Co-founder and musician Eric Gilbert came up with the Treefort name, inspired by the fort his father built for him in his family home’s backyard. It speaks to an ideal of childlike playfulness that Gilbert and fellow founders Lori Shandro Outen and Drew Lorona strive to instill in the festival. And it fits into the local aesthetic.

“Once it came out, I recognized the subtle references to Boise — the City of Trees, Fort Boise,” Gilbert said. “It was a natural fit.”

The look it inspired is neo-camp chic, a mix of rustic twigs, funky flags, arrow-shaped signs that point to destinations and a bunch of quirky characters created by Lloyd, a noted illustration artist.

“It’s a mood that I try to convey that’s happy but kind of dark in the details,” Lloyd said. “It’s humorous and playful, and totally Treefort.”

You’ll find colorful skulls mixed in with the geometric shapes, falling leaves and slightly creepy giant eyes.

Lloyd grew up in Pocatello. When he was a teenager, he would sit outside clubs and draw poster art for the bands that came through town. Gilbert’s band Finn Riggins played there often, and the two became friends.

Lloyd moved to Boise several years ago to study illustration and art at Boise State University, and reconnected with Gilbert, who turned to Lloyd for the first year of Treefort. Lloyd created the logo and came up with a weird character with eyes that moved in an animated gif on the website. This year’s mascot is a man made of bricks — inspired by turrets Lloyd drew one year — and a humorous “Log Guy with Nest Head.”

“Every year I try to do something a little different,” said Lloyd, who works for Treefort year-round and does freelance illustration on the side.

“I don’t do them with a narrative in mind, but I like to add enough details that people can come up with their own narratives with what they bring to it.”

Treefort Music Fest

Through Sunday at various venues in Downtown Boise. $185 five-day wristband; $299 zipline pass; $99 for an under-21 wristband. Day passes: $65 to $95; main stage-only passes: $35 and $45. Also, add-on event ticket: $25 for the FiveThirtyEight live broadcast. TreefortMusicFest.com.

Thursday’s highlights

MUSIC

▪  Built to Spill’s Doug Martsch will play a solo show: 7:30 to 8:15 p.m., Boise Contemporary Theater, 854 Fulton St.

▪  L.A.-based indie rapper Open Mike Eagle: 10:15 to 11 p.m., El Korah Shrine, 1118 W. Idaho St.

▪  Hip-hop rockers Why?: 11:30 p.m. to 1 a.m., El Korah Shrine.

▪  All-female punk rockers The Coathangers: midnight to 1:15 a.m, The Linen Building, 1402 W. Grove St.

NOT MUSIC

▪  Check out Boise comic Emma Arnold and a lineup that includes Georgia-based Lace Larrabee at Comedyfort at Liquid Laughs, 405 S. 8th St. Free with Treefort wristband; $10 general.

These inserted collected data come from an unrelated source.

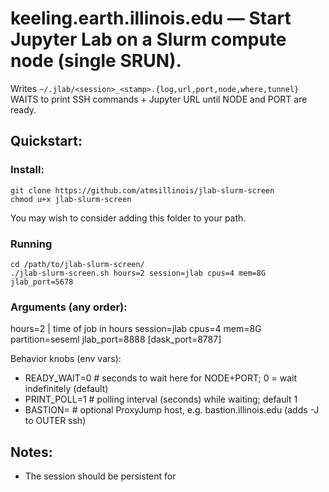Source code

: # keeling.earth.illinois.edu — Start Jupyter Lab on a Slurm compute node (single SRUN).
Writes `~/.jlab/<session>_<stamp>.{log,url,port,node,where,tunnel}`
WAITS to print SSH commands + Jupyter URL until NODE and PORT are ready.

## Quickstart:

### Install:
```
git clone https://github.com/atmsillinois/jlab-slurm-screen
chmod u+x jlab-slurm-screen
```
You may wish to consider adding this folder to your path.

### Running
```
cd /path/to/jlab-slurm-screen/
./jlab-slurm-screen.sh hours=2 session=jlab cpus=4 mem=8G jlab_port=5678
```

### Arguments (any order):

hours=2   |   time of job in hours
session=jlab 
cpus=4 
mem=8G 
partition=seseml 
jlab_port=8888 
[dask_port=8787]

Behavior knobs (env vars):
-   READY_WAIT=0   # seconds to wait here for NODE+PORT; 0 = wait indefinitely (default)
-   PRINT_POLL=1   # polling interval (seconds) while waiting; default 1
-   BASTION=       # optional ProxyJump host, e.g. bastion.illinois.edu (adds -J to OUTER ssh)

## Notes:
- The session should be persistent for 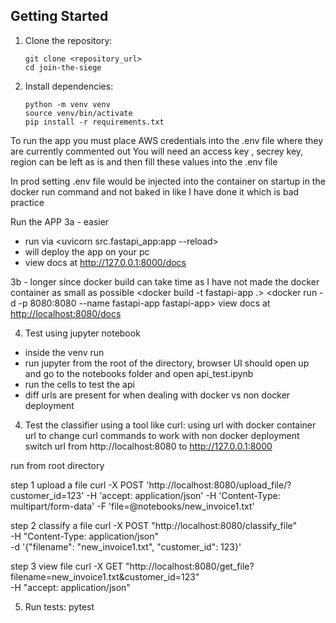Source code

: 

## Getting Started
1. Clone the repository:
    ```shell
    git clone <repository_url>
    cd join-the-siege
    ```

2. Install dependencies:
    ```shell
    python -m venv venv
    source venv/bin/activate
    pip install -r requirements.txt
    ```

To run the app you must place AWS credentials into the .env file where they are currently commented out
You will need an access key , secrey key, region can be left as is and then fill these values into the .env file

In prod setting .env file would be injected into the container on startup in the docker run command and not baked in like I have done it which is bad practice

Run the APP
3a - easier
- run via <uvicorn src.fastapi_app:app --reload>
- will deploy the app on your pc
- view docs at http://127.0.0.1:8000/docs

3b - longer since docker build can take time as I have not made the docker container as small as possible
<docker build -t fastapi-app .>
<docker run -d -p 8080:8080 --name fastapi-app fastapi-app>
view docs at <http://localhost:8080/docs>

4. Test using jupyter notebook
- inside the venv run <pip install jupyter>
- run jupyter from the root of the directory, browser UI should open up and go to the notebooks folder and open api_test.ipynb
- run the cells to test the api
- diff urls are present for when dealing with docker vs non docker deployment


4. Test the classifier using a tool like curl:
using url with docker container url
to change curl commands to work with non docker deployment switch url from http://localhost:8080 to http://127.0.0.1:8000

run from root directory

step 1 upload a file
curl -X POST   'http://localhost:8080/upload_file/?customer_id=123'   -H 'accept: application/json'   -H 'Content-Type: multipart/form-data'   -F 'file=@notebooks/new_invoice1.txt'

step 2 classify a file
curl -X POST "http://localhost:8080/classify_file" \
  -H "Content-Type: application/json" \
  -d '{"filename": "new_invoice1.txt", "customer_id": 123}'

step 3 view file 
curl -X GET "http://localhost:8080/get_file?filename=new_invoice1.txt&customer_id=123" \
  -H "accept: application/json"


5. Run tests:
    pytest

▪  Filmfort will screen Oscar- and Emmy-winning director Terry Sanders’ “Liza, Liza, Skies are Grey” at 5:30 p.m. on the second floor of The Owyhee, 1109 W. Main St.

▪  Obsessed with the fake news phenomenon? See what a panel of journalists, including the Idaho Statesman’s Anna Webb and Bill Dentzer, has to say at Storyfort’s “Bury the Lead: Fake News, Real News & Journalism,” at noon at The Owyhee.